**TASK OBJECTIVE:** With the pictures left out, restate exactly the part below that opens with the line containing "Name | Type | Description | Notes" and closes with the line containing "China has expressed".

Segment Start: DATA SHOWN

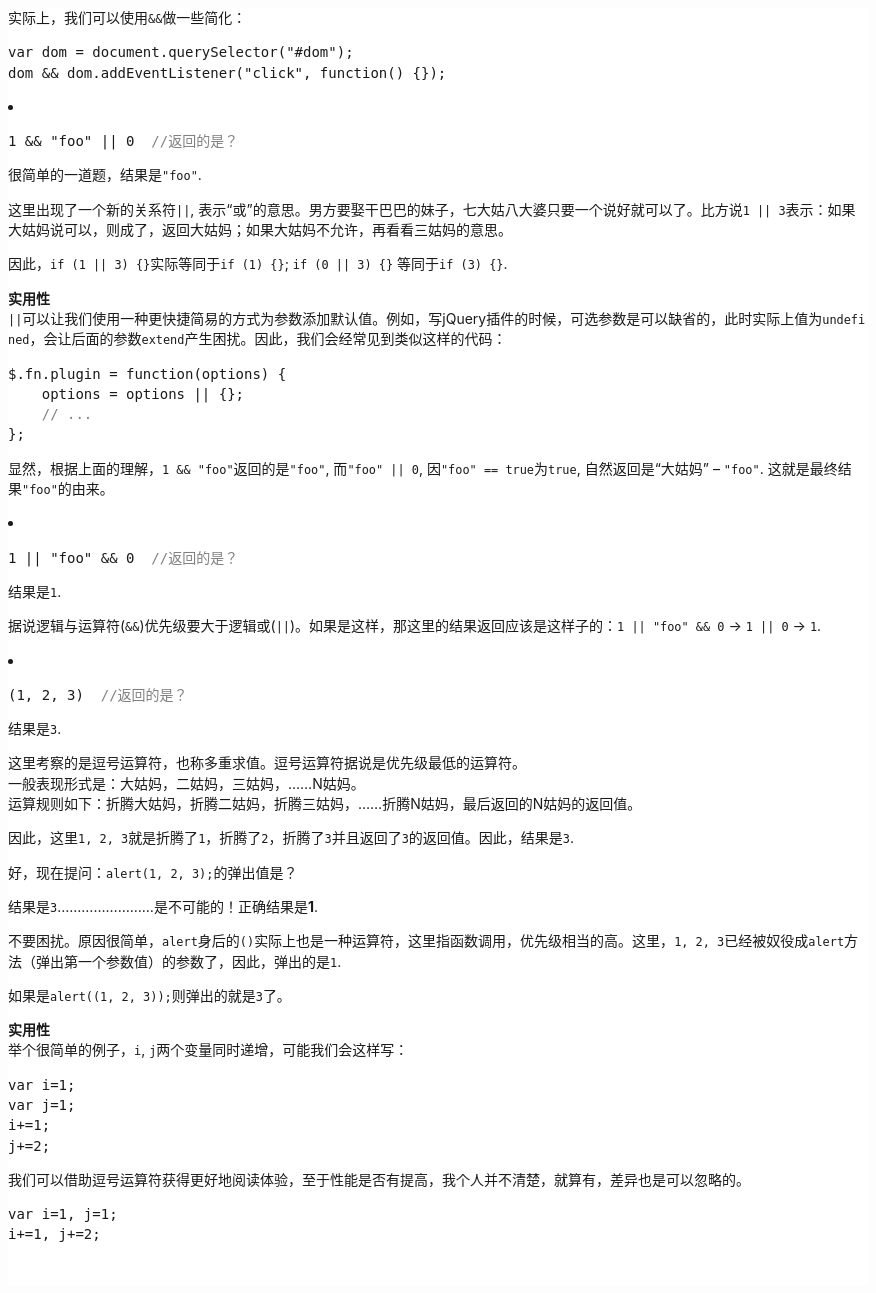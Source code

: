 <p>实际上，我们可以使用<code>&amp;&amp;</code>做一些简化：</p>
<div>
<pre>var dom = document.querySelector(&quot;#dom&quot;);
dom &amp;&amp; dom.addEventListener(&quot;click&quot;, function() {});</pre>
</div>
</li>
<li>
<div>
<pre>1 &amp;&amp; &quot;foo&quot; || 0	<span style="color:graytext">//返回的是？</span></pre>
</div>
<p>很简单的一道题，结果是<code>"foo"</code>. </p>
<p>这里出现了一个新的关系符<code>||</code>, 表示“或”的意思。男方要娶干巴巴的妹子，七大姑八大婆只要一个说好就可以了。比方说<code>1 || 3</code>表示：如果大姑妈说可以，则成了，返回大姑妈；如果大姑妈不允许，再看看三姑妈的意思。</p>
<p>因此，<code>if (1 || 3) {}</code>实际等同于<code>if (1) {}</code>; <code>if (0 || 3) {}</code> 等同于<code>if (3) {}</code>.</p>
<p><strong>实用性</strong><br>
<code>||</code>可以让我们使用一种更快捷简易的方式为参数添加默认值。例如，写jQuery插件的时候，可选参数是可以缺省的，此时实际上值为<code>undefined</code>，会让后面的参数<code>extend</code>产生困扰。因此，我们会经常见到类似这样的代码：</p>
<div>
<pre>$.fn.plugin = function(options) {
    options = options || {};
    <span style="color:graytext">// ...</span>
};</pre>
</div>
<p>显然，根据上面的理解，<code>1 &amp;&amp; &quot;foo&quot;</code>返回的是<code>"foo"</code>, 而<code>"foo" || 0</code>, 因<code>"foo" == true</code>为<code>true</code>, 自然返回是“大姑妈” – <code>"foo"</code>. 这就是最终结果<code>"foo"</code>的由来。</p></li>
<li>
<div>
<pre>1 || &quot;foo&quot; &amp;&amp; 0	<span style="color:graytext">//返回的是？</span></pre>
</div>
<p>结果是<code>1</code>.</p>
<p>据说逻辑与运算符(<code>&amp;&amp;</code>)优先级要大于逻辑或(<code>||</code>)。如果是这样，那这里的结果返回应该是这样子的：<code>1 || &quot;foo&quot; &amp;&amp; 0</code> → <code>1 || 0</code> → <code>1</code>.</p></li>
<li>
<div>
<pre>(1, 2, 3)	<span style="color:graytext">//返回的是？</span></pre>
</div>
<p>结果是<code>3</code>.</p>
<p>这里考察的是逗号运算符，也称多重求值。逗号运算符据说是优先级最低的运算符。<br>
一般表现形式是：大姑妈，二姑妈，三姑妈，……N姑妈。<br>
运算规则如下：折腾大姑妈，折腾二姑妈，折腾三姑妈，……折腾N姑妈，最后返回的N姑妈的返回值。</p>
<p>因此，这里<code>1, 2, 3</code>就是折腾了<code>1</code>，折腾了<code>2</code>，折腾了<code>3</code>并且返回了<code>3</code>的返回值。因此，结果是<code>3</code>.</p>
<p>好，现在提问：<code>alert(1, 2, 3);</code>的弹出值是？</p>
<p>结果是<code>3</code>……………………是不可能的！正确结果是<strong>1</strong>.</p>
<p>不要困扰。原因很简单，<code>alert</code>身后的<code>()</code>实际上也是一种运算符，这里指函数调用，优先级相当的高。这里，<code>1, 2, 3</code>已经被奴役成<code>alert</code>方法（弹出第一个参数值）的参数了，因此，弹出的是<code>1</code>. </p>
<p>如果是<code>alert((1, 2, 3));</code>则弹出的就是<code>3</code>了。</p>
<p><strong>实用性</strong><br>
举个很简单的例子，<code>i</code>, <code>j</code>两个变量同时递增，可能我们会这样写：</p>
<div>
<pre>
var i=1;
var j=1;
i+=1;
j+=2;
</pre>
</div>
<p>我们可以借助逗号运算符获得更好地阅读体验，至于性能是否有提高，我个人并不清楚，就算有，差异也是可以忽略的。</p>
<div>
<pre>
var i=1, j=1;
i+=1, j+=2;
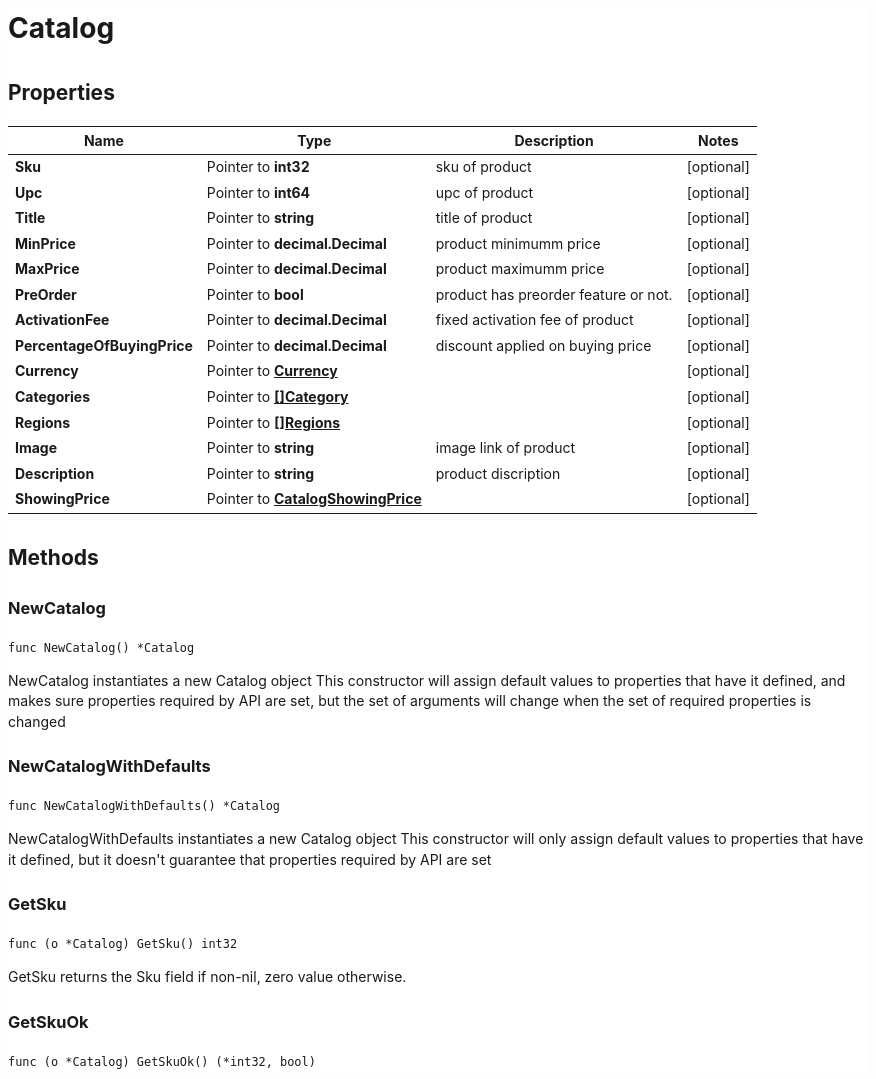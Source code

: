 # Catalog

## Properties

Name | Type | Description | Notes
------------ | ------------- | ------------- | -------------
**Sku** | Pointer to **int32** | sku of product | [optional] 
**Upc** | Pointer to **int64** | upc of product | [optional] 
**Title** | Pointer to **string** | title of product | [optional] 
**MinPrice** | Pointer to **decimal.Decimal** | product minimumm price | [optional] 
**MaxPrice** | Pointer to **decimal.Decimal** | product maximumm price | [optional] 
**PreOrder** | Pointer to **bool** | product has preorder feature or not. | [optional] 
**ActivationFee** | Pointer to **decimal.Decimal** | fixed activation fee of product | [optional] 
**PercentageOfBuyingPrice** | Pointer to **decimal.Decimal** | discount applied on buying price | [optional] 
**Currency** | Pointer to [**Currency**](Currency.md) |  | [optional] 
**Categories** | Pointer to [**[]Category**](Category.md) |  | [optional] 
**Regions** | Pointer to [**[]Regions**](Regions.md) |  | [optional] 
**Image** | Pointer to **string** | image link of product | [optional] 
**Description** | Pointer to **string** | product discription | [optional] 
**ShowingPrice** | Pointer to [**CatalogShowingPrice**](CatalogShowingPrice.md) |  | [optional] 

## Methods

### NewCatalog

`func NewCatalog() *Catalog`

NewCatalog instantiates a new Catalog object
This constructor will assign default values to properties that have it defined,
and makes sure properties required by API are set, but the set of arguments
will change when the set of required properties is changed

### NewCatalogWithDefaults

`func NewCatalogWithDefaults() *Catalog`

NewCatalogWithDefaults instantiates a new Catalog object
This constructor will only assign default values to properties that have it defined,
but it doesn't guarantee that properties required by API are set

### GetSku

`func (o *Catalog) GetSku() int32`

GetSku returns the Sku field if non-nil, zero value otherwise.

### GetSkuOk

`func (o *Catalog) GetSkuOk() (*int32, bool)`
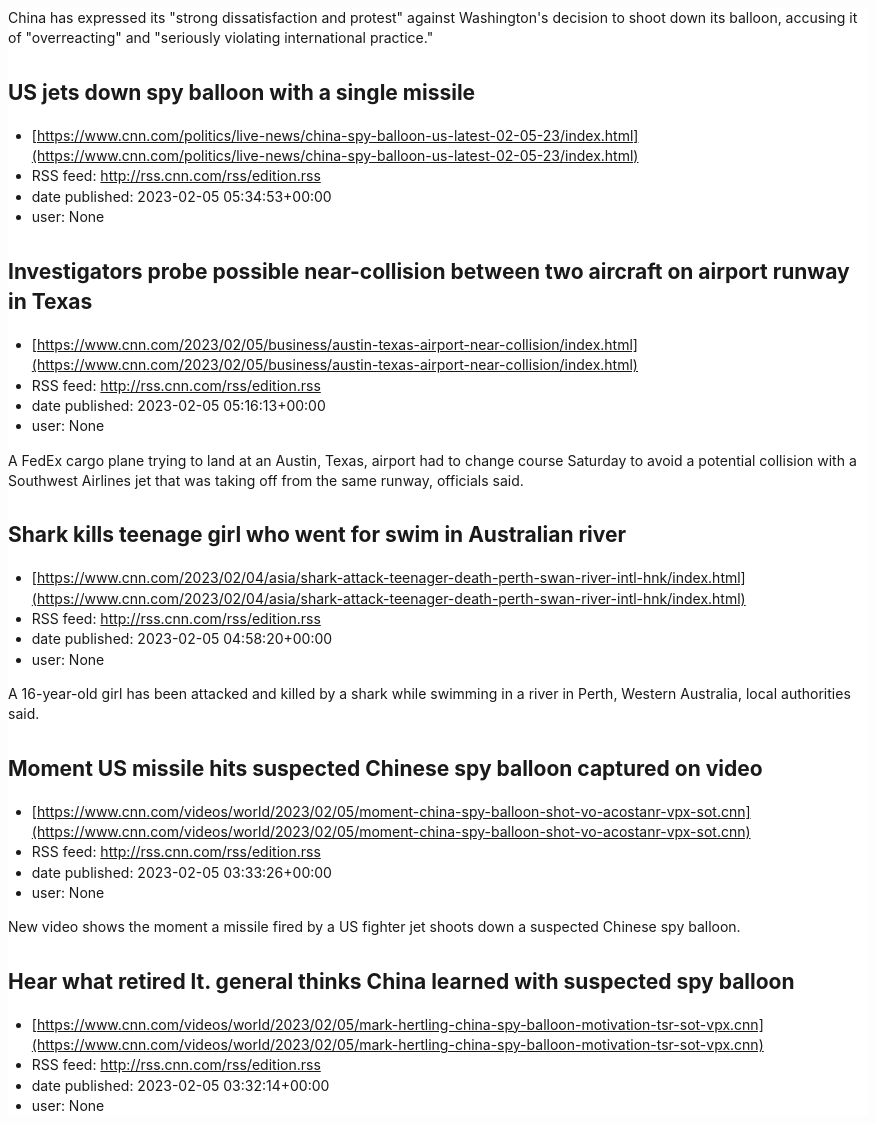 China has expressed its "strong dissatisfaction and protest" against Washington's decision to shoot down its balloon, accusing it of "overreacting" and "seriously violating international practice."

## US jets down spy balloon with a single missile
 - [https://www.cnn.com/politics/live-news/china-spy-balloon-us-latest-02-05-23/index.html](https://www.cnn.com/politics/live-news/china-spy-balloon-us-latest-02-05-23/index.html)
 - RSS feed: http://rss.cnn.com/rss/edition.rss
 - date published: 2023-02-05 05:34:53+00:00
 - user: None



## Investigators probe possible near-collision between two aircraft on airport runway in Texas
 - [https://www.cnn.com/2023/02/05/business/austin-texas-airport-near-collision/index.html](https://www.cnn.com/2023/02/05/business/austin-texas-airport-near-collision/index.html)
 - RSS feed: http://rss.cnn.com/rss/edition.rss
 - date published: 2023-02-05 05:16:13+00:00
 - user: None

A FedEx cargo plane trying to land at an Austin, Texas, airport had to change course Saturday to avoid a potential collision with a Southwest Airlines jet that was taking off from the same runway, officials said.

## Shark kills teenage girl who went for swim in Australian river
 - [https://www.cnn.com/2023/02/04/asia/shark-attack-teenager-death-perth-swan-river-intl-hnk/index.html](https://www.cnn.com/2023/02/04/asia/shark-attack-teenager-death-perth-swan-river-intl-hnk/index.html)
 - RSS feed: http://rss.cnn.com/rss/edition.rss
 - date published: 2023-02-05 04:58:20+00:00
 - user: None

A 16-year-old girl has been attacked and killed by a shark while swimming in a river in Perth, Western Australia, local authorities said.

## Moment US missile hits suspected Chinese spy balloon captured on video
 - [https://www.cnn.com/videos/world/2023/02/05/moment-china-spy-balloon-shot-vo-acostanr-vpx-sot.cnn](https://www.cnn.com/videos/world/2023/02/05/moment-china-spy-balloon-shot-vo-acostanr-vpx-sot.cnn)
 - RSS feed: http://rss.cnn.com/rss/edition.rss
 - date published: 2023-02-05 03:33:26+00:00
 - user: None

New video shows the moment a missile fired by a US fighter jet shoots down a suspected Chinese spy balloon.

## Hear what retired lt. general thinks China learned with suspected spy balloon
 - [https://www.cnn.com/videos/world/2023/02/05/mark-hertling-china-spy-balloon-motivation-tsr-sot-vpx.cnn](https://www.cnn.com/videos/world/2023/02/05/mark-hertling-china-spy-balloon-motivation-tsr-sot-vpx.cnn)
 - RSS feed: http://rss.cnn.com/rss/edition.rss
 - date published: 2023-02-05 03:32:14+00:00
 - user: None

Segment End: DATA SHOWN

**WRITTEN ANSWER:**
Name | Type | Description | Notes
------------ | ------------- | ------------- | -------------
**Sku** | Pointer to **int32** | sku of product | [optional] 
**Upc** | Pointer to **int64** | upc of product | [optional] 
**Title** | Pointer to **string** | title of product | [optional] 
**MinPrice** | Pointer to **decimal.Decimal** | product minimumm price | [optional] 
**MaxPrice** | Pointer to **decimal.Decimal** | product maximumm price | [optional] 
**PreOrder** | Pointer to **bool** | product has preorder feature or not. | [optional] 
**ActivationFee** | Pointer to **decimal.Decimal** | fixed activation fee of product | [optional] 
**PercentageOfBuyingPrice** | Pointer to **decimal.Decimal** | discount applied on buying price | [optional] 
**Currency** | Pointer to [**Currency**](Currency.md) |  | [optional] 
**Categories** | Pointer to [**[]Category**](Category.md) |  | [optional] 
**Regions** | Pointer to [**[]Regions**](Regions.md) |  | [optional] 
**Image** | Pointer to **string** | image link of product | [optional] 
**Description** | Pointer to **string** | product discription | [optional] 
**ShowingPrice** | Pointer to [**CatalogShowingPrice**](CatalogShowingPrice.md) |  | [optional] 

## Methods

### NewCatalog

`func NewCatalog() *Catalog`

NewCatalog instantiates a new Catalog object
This constructor will assign default values to properties that have it defined,
and makes sure properties required by API are set, but the set of arguments
will change when the set of required properties is changed

### NewCatalogWithDefaults

`func NewCatalogWithDefaults() *Catalog`

NewCatalogWithDefaults instantiates a new Catalog object
This constructor will only assign default values to properties that have it defined,
but it doesn't guarantee that properties required by API are set

### GetSku

`func (o *Catalog) GetSku() int32`

GetSku returns the Sku field if non-nil, zero value otherwise.

### GetSkuOk

`func (o *Catalog) GetSkuOk() (*int32, bool)`
 China has expressed its "strong dissatisfaction and protest" against Washington's decision to shoot down its balloon, accusing it of "overreacting" and "seriously violating international practice."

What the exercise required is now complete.